La stratégie de l’amalgame

Plus tôt, Manuel Valls s’en était pris à la « responsabilité » de la CGT, critiquant son attitude « ambigüe » à l’égard des casseurs. Cette stratégie de l’amalgame ne vise qu’à discréditer l’opposition d’une bonne partie de la gauche politique et syndicale au projet de loi de la ministre du travail Myriam El Khomri. Porte-parole du gouvernement, Stéphane Le Foll a quant à lui déploré que les violences n’aient « suscité aucune condamnation de la part de M. Philippe Martinez », secrétaire général de la CGT. Or, la CGT a condamné « sans réserve les violences commises », en dénonçant « des actes aveugles ».

Une petite minorité casse

Actes aveugles il y a eu, en particulier contre un hôpital pour enfants et un institut pour aveugles, mais ceux-ci ont été exclusivement le fait de casseurs. Ces affrontements ont fait une trentaine de blessés parmi les policiers et une quinzaine chez les manifestants. Ce n’est pas rien, mais la dernière action terroriste des milieux djihadistes en région parisienne a tué deux policiers, alors que dans le cadre de l’Euro foot, les comportements éhontés des hooligans, en particulier russes, anglais et croates, ont blessé davantage de personnes et causé d’énormes déprédations. Un terroriste et ses comparses, quelques centaines de casseurs et de hooligans ont ainsi causé bien plus de dégâts humains et matériels qu’un million de manifestants sur les pavés parisiens (et 1,3 million dans toute la France).
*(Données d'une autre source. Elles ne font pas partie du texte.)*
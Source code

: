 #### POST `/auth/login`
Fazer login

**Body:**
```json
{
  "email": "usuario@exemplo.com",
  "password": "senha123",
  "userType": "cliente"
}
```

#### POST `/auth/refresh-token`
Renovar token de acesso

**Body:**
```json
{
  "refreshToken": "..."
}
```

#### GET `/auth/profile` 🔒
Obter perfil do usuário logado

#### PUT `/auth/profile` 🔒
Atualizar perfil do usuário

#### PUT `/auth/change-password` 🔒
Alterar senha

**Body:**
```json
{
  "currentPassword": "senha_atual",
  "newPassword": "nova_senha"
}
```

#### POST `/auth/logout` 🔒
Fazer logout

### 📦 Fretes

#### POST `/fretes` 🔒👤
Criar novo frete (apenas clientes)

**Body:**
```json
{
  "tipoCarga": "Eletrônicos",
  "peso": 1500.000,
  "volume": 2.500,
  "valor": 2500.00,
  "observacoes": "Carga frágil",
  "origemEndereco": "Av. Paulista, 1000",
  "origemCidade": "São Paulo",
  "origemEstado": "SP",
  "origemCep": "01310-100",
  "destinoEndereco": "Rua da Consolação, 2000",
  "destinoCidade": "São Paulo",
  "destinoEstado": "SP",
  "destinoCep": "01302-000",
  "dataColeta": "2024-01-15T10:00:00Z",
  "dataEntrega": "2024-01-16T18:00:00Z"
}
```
La mobilisation ne faiblit pas

1,3 million de manifestants vraiment, soit 100 000 de plus que le 31 mars ? La police s’est ridiculisée, en publiant des chiffres dix fois plus bas ! Mais l’essentiel n’est pas là, il réside dans le fait qu’en l’espace de quatre mois, la lutte contre la loi travail a été constante. Même Le Figaro, qu’on ne saurait soupçonner de sympathies gauchistes ou syndicales, l’a reconnu dans son édition du 16 juin, sous la plume de Sophie de Ravinel : « Commencée le 19 février, la mobilisation contre le texte n’a jamais véritablement faibli ». Quant à l’opinion, elle est toujours du côté des manifestants. Selon un sondage publié le 19 juin par Ouest-France, 60 % des Français ne veulent pas de la loi travail. De quoi couper l’herbe sous les pieds de ceux qui soulignent que d’autres Etats européens (Italie, Espagne, Grèce, Royaume-Uni, plusieurs pays de l’est) ont fait cette « réforme » et que ses mesures font partie d’un document proposé en mai 2015 par la Commission européenne. Mais l’Europe, n’est-ce pas d’abord les peuples qui la composent ?
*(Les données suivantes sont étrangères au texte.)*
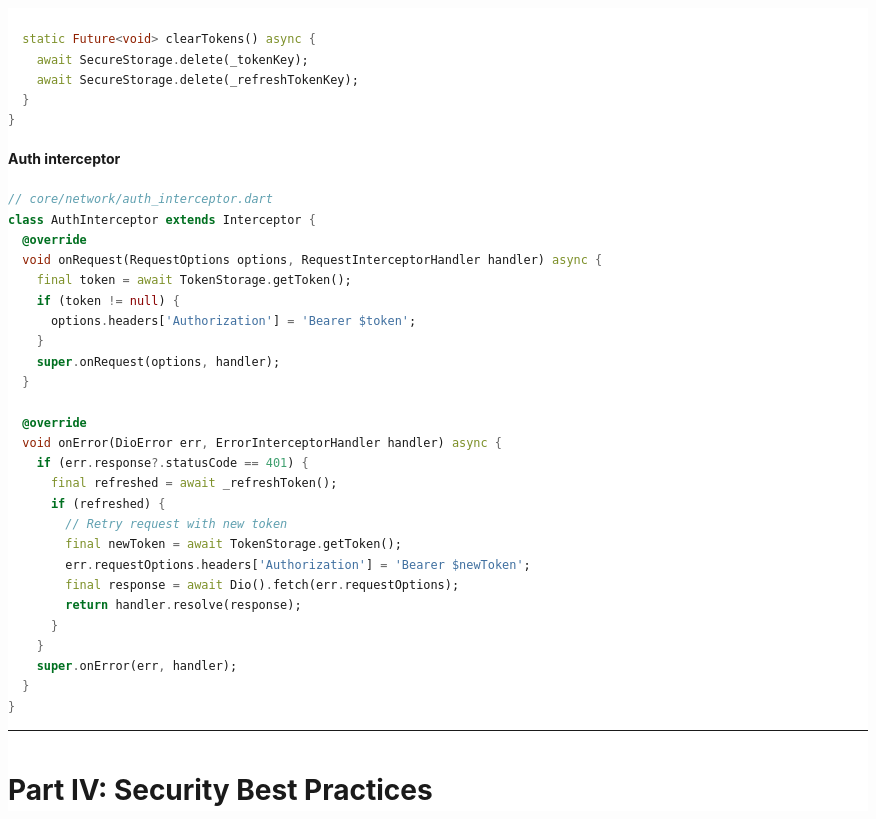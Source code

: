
 ```dart
  
  static Future<void> clearTokens() async {
    await SecureStorage.delete(_tokenKey);
    await SecureStorage.delete(_refreshTokenKey);
  }
}
```

</div>

<div>

#### Auth interceptor
```dart
// core/network/auth_interceptor.dart
class AuthInterceptor extends Interceptor {
  @override
  void onRequest(RequestOptions options, RequestInterceptorHandler handler) async {
    final token = await TokenStorage.getToken();
    if (token != null) {
      options.headers['Authorization'] = 'Bearer $token';
    }
    super.onRequest(options, handler);
  }

  @override
  void onError(DioError err, ErrorInterceptorHandler handler) async {
    if (err.response?.statusCode == 401) {
      final refreshed = await _refreshToken();
      if (refreshed) {
        // Retry request with new token
        final newToken = await TokenStorage.getToken();
        err.requestOptions.headers['Authorization'] = 'Bearer $newToken';
        final response = await Dio().fetch(err.requestOptions);
        return handler.resolve(response);
      }
    }
    super.onError(err, handler);
  }
}
```

</div>

</div>

</div>

---

# Part IV: Security Best Practices

<div class="slide-content">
En Suisse, il y aurait référendum

En Suisse, le peuple se prononcerait sur un projet de ce type, car les syndicats et la gauche auraient annoncé depuis belle lurette le lancement d’un référendum, tant la loi El Khomri contient des dispositions dépassant l’entendement. « L’inversion des normes », signifierait pour nous qu’une convention collective de branche ou d’entreprise pourrait déroger « vers le bas » à la loi, en prévoyant une durée hebdomadaire du travail supérieure à 45 heures ! Dans une telle hypothèse, nous l’emporterions haut la main.